Nella prima parte vengono previste disposizioni generali che hanno il pregio di definire la complessa materia.
In questa e nelle prossime cinque schede si segnaleranno solo gli aspetti principali del partenariato pubblico privato – PPP, rinviando direttamente al codice per eventuali approfondimenti.

L’art. 174, opportunamente, definisce il PPP come una operazione economica in cui ricorrono congiuntamente le seguenti caratteristiche:
a) tra un ente concedente e uno o più operatori economici privati è instaurato un rapporto contrattuale di lungo periodo per raggiungere un risultato di interesse pubblico;
b) la copertura dei fabbisogni finanziari connessi alla realizzazione del progetto proviene in misura significativa da risorse reperite dalla parte privata, anche in ragione del rischio operativo assunto dalla medesima;
c) alla parte privata spetta il compito di realizzare e gestire il progetto, mentre alla parte pubblica quello di definire gli obiettivi e di verificarne l'attuazione;
d) il rischio operativo connesso alla realizzazione dei lavori o alla gestione dei servizi è allocato in capo al soggetto privato.

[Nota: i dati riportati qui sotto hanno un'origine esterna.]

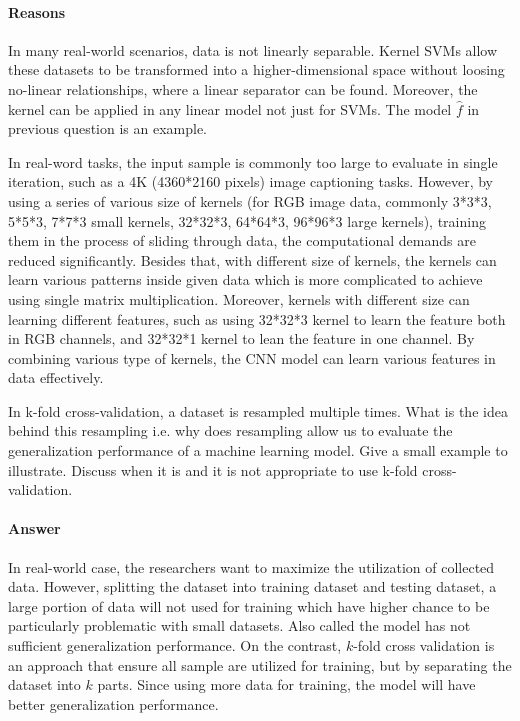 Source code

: \paragraph{Reasons}
In many real-world scenarios, data is not linearly separable. 
Kernel SVMs allow these datasets to be transformed 
into a higher-dimensional space without loosing no-linear relationships,
where a linear separator can be found. 
Moreover, the kernel can be applied in any linear model not just for SVMs.
The model $\widehat{f}$ in previous question is an example.

In real-word tasks, the input sample is commonly too large to evaluate 
in single iteration, such as a 4K (4360*2160 pixels) image captioning tasks.
However, by using a series of various size of kernels 
(for RGB image data, commonly 3*3*3, 5*5*3, 7*7*3 small kernels, 
32*32*3, 64*64*3, 96*96*3 large kernels), training them in the process of 
sliding through data, the computational demands are reduced significantly.
Besides that, with different size of kernels, the kernels can learn 
various patterns inside given data which is more complicated to achieve using 
single matrix multiplication. 
Moreover, kernels with different size can learning different features, such 
as using 32*32*3 kernel to learn the feature both in RGB channels, and 
32*32*1 kernel to lean the feature in one channel. 
By combining various type of kernels, the CNN model can learn 
various features in data effectively.

\vspace{1em}
\thequestion In k-fold cross-validation, a dataset is resampled multiple times. What is the idea behind
this resampling i.e. why does resampling allow us to evaluate the generalization
performance of a machine learning model. Give a small example to illustrate. Discuss
when it is and it is not appropriate to use k-fold cross-validation.

\paragraph{Answer}
In real-world case, the researchers want to maximize the utilization of 
collected data. 
However, splitting the dataset into training dataset and testing dataset,
a large portion of data will not used for training which 
have higher chance to be particularly problematic with small datasets. 
Also called the model has not sufficient generalization performance.
On the contrast, $k$-fold cross validation is an approach that 
ensure all sample are utilized for training, but by separating the dataset into 
$k$ parts. 
Since using more data for training, the model will have better generalization
performance.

Viene anche definito cosa si intende per ente concedente nella definizione di PPP, cioè, l’amministrazione aggiudicatrice e l’ente aggiudicatore come a loro volta definiti nella direttiva 2014/23/UE del Parlamento europeo e del Consiglio del 26 febbraio 2014 (direttiva recepita in Italia con il D.Lgs. n. 50/2016).

Viene poi spiegata la distinzione tra partenariato contrattuale e partenariato istituzionale.
Il primo comprende le figure della concessione, della locazione finanziaria e del contratto di disponibilità, nonché gli altri contratti stipulati dalla pubblica amministrazione con operatori economici privati, che abbiano le caratteristiche sopra elencate e siano diretti a realizzare interessi meritevoli di tutela. L'affidamento e l'esecuzione di tali contratti sono disciplinati dagli artt. da 182 a 195 del codice. Le modalità di allocazione del rischio operativo, la durata del contratto, le modalità di determinazione della soglia e i metodi di calcolo del valore stimato sono disciplinati dagli artt. da 177 a 179 del codice (ossia dalle norme relative alla concessione).

Il partenariato pubblico-privato di tipo istituzionale si realizza attraverso la creazione di un ente partecipato congiuntamente dalla parte privata e da quella pubblica ed è disciplinato dal testo unico in materia di società a partecipazione pubblica (D.Lgs. n.175/2016) e dalle altre norme speciali di settore.

I contratti di partenariato pubblico-privato possono essere stipulati solo da enti concedenti, come sopra definiti, qualificati ai sensi dell'articolo 63 (sulla qualificazione delle stazioni appaltanti e delle centrali di committenza).
 
D.Lgs. n. 36/2023 art. 174
(come integrato da D.Lgs. n. 209/2024 art. 53)
RUP / STAZIONE APPALTANTE L'art. 53 del D.Lgs. n. 209/2024 ha integrato l'art. 174 del codice limitandosi a precisare che le diverse forme di partenariato pubblico-privato contrattuale elencate dalla norma (quali locazione finanziaria e contratto di disponibilità) vanno ricondotte al contratto di concessione, contemplando espressamente fra queste anche la finanza di progetto.
In sostanza la norma chiarisce espressamente che la finanza di progetto costituisce una forma di concessione e, dunque, rientra nel più ampio genere del partenariato pubblico-privato contrattuale.